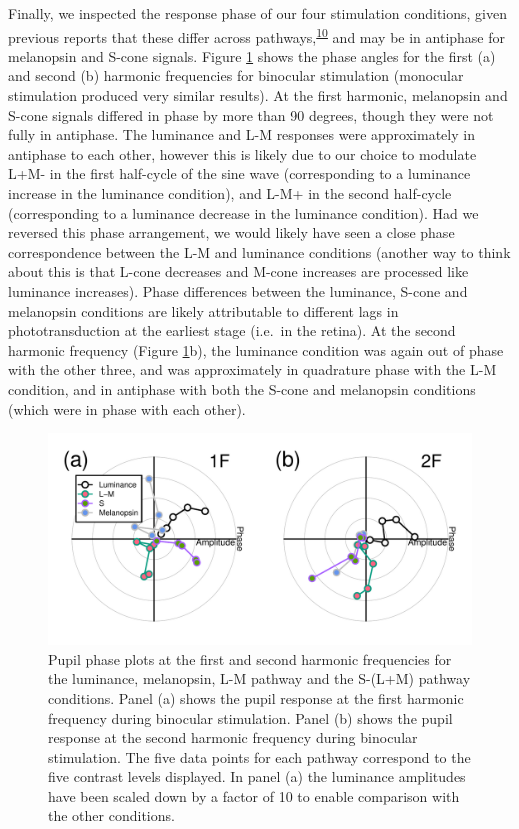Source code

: \documentclass[
]{article}
\begin{document}
Finally, we inspected the response phase of our four stimulation conditions, given previous reports that these differ across pathways,\textsuperscript{\protect\hyperlink{ref-Spitschan2014}{10}} and may be in antiphase for melanopsin and S-cone signals. Figure \ref{fig:phaseplots} shows the phase angles for the first (a) and second (b) harmonic frequencies for binocular stimulation (monocular stimulation produced very similar results). At the first harmonic, melanopsin and S-cone signals differed in phase by more than 90 degrees, though they were not fully in antiphase. The luminance and L-M responses were approximately in antiphase to each other, however this is likely due to our choice to modulate L+M- in the first half-cycle of the sine wave (corresponding to a luminance increase in the luminance condition), and L-M+ in the second half-cycle (corresponding to a luminance decrease in the luminance condition). Had we reversed this phase arrangement, we would likely have seen a close phase correspondence between the L-M and luminance conditions (another way to think about this is that L-cone decreases and M-cone increases are processed like luminance increases). Phase differences between the luminance, S-cone and melanopsin conditions are likely attributable to different lags in phototransduction at the earliest stage (i.e.~in the retina). At the second harmonic frequency (Figure \ref{fig:phaseplots}b), the luminance condition was again out of phase with the other three, and was approximately in quadrature phase with the L-M condition, and in antiphase with both the S-cone and melanopsin conditions (which were in phase with each other).

\begin{figure}

{\centering \includegraphics{Figures/phaseplots} 

}

\caption{Pupil phase plots at the first and second harmonic frequencies for the luminance, melanopsin, L-M pathway and the S-(L+M) pathway conditions. Panel (a) shows the pupil response at the first harmonic frequency during binocular stimulation. Panel (b) shows the pupil response at the second harmonic frequency during binocular stimulation. The five data points for each pathway correspond to the five contrast levels displayed. In panel (a) the luminance amplitudes have been scaled down by a factor of 10 to enable comparison with the other conditions.}\label{fig:phaseplots}
\end{figure}
\end{document}
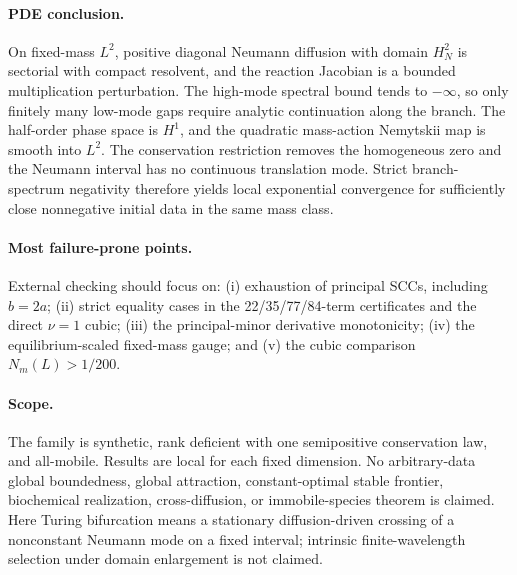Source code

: \documentclass[10pt]{article}
\begin{document}
\paragraph{PDE conclusion.}
On fixed-mass $L^2$, positive diagonal Neumann diffusion with domain $H_N^2$
is sectorial with compact resolvent, and the reaction Jacobian is a bounded
multiplication perturbation.  The high-mode spectral bound tends to
$-\infty$, so only finitely many low-mode gaps require analytic continuation
along the branch.  The half-order phase space is $H^1$, and the quadratic
mass-action Nemytskii map is smooth into $L^2$.  The conservation restriction
removes the homogeneous zero and the Neumann interval has no continuous
translation mode.  Strict branch-spectrum negativity therefore yields local
exponential convergence for sufficiently close nonnegative initial data in
the same mass class.

\paragraph{Most failure-prone points.}
External checking should focus on: (i) exhaustion of principal SCCs, including
$b=2a$; (ii) strict equality cases in the 22/35/77/84-term certificates and
the direct $\nu=1$ cubic; (iii) the principal-minor derivative monotonicity;
(iv) the equilibrium-scaled fixed-mass gauge; and (v) the cubic comparison
$N_m(L)>1/200$.

\paragraph{Scope.}
The family is synthetic, rank deficient with one semipositive conservation law, and all-mobile. Results are local for each fixed dimension. No arbitrary-data global boundedness, global attraction, constant-optimal stable frontier, biochemical realization, cross-diffusion, or immobile-species theorem is claimed.
Here Turing bifurcation means a stationary diffusion-driven crossing of a
nonconstant Neumann mode on a fixed interval; intrinsic finite-wavelength
selection under domain enlargement is not claimed.
\end{document}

:: YOUR TASK ::
Every line above from the line with "removes the homogeneous" to the line with "External checking should" is wanted, ends included; write them out exactly and add no other line.

:: SOLUTION TO THE EXERCISE ::
removes the homogeneous zero and the Neumann interval has no continuous
translation mode.  Strict branch-spectrum negativity therefore yields local
exponential convergence for sufficiently close nonnegative initial data in
the same mass class.

\paragraph{Most failure-prone points.}
External checking should focus on: (i) exhaustion of principal SCCs, including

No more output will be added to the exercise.